Tourette syndrome (TS) is a neurological condition characterized by involuntary movements or sounds, known as tics, which usually begin in childhood and may subside or continue into adulthood. Patients living with Tourette syndrome can have difficulty integrating into society and coping with daily activities, as a result of the syndrome.
Fortunately, the majority of patients will find that their symptoms subside within approximately ten years. One in three patients tends to suffer from the condition for their lifetime, although the severity typically reduces as they get older, reducing their reliance on medications and other management techniques.
The main symptoms of Tourette syndrome relate to tics, which can vary considerably for each patient. They may include:
Simple vocal tics (e.g. coughing, sniffing, blowing, screaming)
Complex vocal tics (e.g. continuously repeating phrases, mimicking others, swearing)
Simple physical tics (e.g. head jerking, neck twisting, teeth grinding, eye rolling, blinking)
Complex physical tics (e.g. shaking, hitting, kicking, mimicking movements)
Many patients also experience an unusual feeling before the tic begins, known as a premonitory sensation. These may include a sore throat, itchy joints, muscle tension or burning in the eyes.
The onset of the tics is usually triggered by certain situations that are high in stress, anxiety, or fatigue. Activities that require high levels of concentration, such as competitive sports or academic reading can lead to a tic beginning.
VIDEO Management with Lifestyle Modifications
There is no cure for Tourette syndrome, but a number of techniques can help in the management of the condition and improve the quality of life for the individual substantially.
Most individuals with Tourette syndrome find that they are able to suppress their tics for a certain amount of time. However, restraining the tics for a long period of time is not thought to be beneficial as it is difficult and tiring for the individual. For this reason, it is best if they are able to release the tic as soon as possible to reduce the severity of the episode.
In many cases, patients are able to reduce the frequency and severity of tics significantly with the use of self-help tips and simple lifestyle changes. These include:
Avoidance of stressful situations that may trigger a tic
Availability of a “calm room” to release the tic away from other individuals.

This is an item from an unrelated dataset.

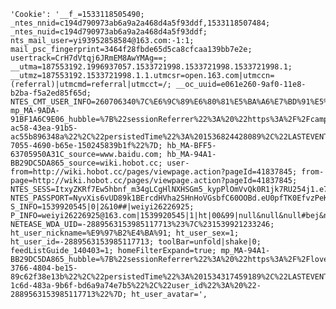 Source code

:     'Cookie': '__f_=1533118505490; _ntes_nnid=c194d790973ab6a9a2a468d4a5f93ddf,1533118507484; _ntes_nuid=c194d790973ab6a9a2a468d4a5f93ddf; nts_mail_user=yi93952858584@163.com:-1:1; mail_psc_fingerprint=3464f28fbde65d5ca8cfcaa139bb7e2e; usertrack=CrH7dVtqj6JRmEM8AwYMAg==; __utma=187553192.1996937057.1533721998.1533721998.1533721998.1; __utmz=187553192.1533721998.1.1.utmcsr=open.163.com|utmccn=(referral)|utmcmd=referral|utmcct=/; __oc_uuid=e061e260-9af0-11e8-b2ba-f5a2ed85f65d; NTES_CMT_USER_INFO=260706340%7C%E6%9C%89%E6%80%81%E5%BA%A6%E7%BD%91%E5%8F%8B0fyx0A%7C%7Cfalse%7CeWk5Mzk1Mjg1ODU4NEAxNjMuY29t; mp_MA-9ADA-91BF1A6C9E06_hubble=%7B%22sessionReferrer%22%3A%20%22https%3A%2F%2Fcampus.163.com%2Fapp%2Fcampus%2Frecruitment4campus%22%2C%22updatedTime%22%3A%201536824621991%2C%22sessionStartTime%22%3A%201536824428093%2C%22sendNumClass%22%3A%20%7B%22allNum%22%3A%202%2C%22errSendNum%22%3A%200%7D%2C%22deviceUdid%22%3A%20%2213d9bdff-ac58-43ea-91b5-ac55b896348a%22%2C%22persistedTime%22%3A%201536824428089%2C%22LASTEVENT%22%3A%20%7B%22eventId%22%3A%20%22da_screen%22%2C%22time%22%3A%201536824621991%7D%2C%22sessionUuid%22%3A%20%22ed082dea-7055-4690-b65e-150245839b1f%22%7D; hb_MA-BFF5-63705950A31C_source=www.baidu.com; hb_MA-94A1-BB29DC5DA865_source=wiki.hobot.cc; user-from=http://wiki.hobot.cc/pages/viewpage.action?pageId=41837845; from-page=http://wiki.hobot.cc/pages/viewpage.action?pageId=41837845; NTES_SESS=ItxyZKRf7Ew5hbnf_m34gLCgHlNXHSGm5_kypPlOmVvQk0R1jk7RU254j1.e7blFBbA7zTrgOEg4mRJwnDaPpYjdWrBH5ydGjLGaxW8IO.VfVT8dcoUUn0P2czqoSi3ZdGsaXfsmXD2jdGb0IhL0NzkX6CHdH9SBPBggUU95ii_RfFiN.dAR0RBcD; NTES_PASSPORT=NyvXis6vUD89k1BErcdHVha2SHnHoVGsbfC60OOBd.eU0pfTK0EfvzPeKTsJEtwN2hT.LK88PNb6ZYD6eh70g8ZNOgkvXW5XYPyWJ3iBjoz0USDtFbhYAbGYxM2u8NivR8yk_z6Fw4Tnb1Hiansg4rncjM7P4KVui; S_INFO=1539920545|0|2&10##|weiyi26226925; P_INFO=weiyi26226925@163.com|1539920545|1|ht|00&99|null&null&null#bej&null#10#0#0|&0||weiyi26226925@163.com; NETEASE_WDA_UID=-2889563153985117713%23%7C%231539921233246; ht_user_nickname=%E9%97%B2%E4%BA%91; ht_user_sex=1; ht_user_id=-2889563153985117713; toolBar=unfold|shake|0; feedListGuide_140403=1; homeFilterExpand=true; mp_MA-94A1-BB29DC5DA865_hubble=%7B%22sessionReferrer%22%3A%20%22https%3A%2F%2Flove.163.com%2Fhome%22%2C%22updatedTime%22%3A%201539924786490%2C%22sessionStartTime%22%3A%201539919426011%2C%22sendNumClass%22%3A%20%7B%22allNum%22%3A%20180%2C%22errSendNum%22%3A%200%7D%2C%22deviceUdid%22%3A%20%22344957f9-3766-4804-be15-89c62f38e13b%22%2C%22persistedTime%22%3A%201534317459189%2C%22LASTEVENT%22%3A%20%7B%22eventId%22%3A%20%22view_people%22%2C%22time%22%3A%201539924786490%7D%2C%22sessionUuid%22%3A%20%226180c5ef-1c6d-483a-9b6f-bd6a9a74e7b5%22%2C%22user_id%22%3A%20%22-2889563153985117713%22%7D; ht_user_avatar=',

Involvement in a supportive community (in person or online) to connect with individuals with similar issues.
Partaking in high-concentration activities, such as playing an instrument or competitive sport.
Management with Medication
There are three main pharmaceutical management options that can be used to improve the quality of life for individuals living with Tourette syndrome.
Alpha2-adrenergic agonists (e.g. clonidine) are recommended for mild to moderate cases to stabilize the levels of norepinephrine in the brain and reduce the risk of the tics being triggered.
Muscle relaxants (e.g. baclofen, clonazepam) can be useful in the control of tics, especially those physical in nature.
Dopamine antagonists (e.g. aripiprazole) usually have the most effective results but are associated with more side effects that other medical options. Management with Psychotherapy
Psychotherapy and the involvement of a counselor can help individuals to cope with the social and emotional stress that is associated with Tourette syndrome.
Behavioural therapy is often implemented, encouraging the individual to identify causative situations that tend to lead to the tics, with the help of a counselor. From this point, certain techniques can be adopted to avoid or manage these situations in a more suitable way. Habit reversal is a method that involves relieving the tic by fostering a less noticeable action, such as breathing deeply rather than repeating phrases out loud.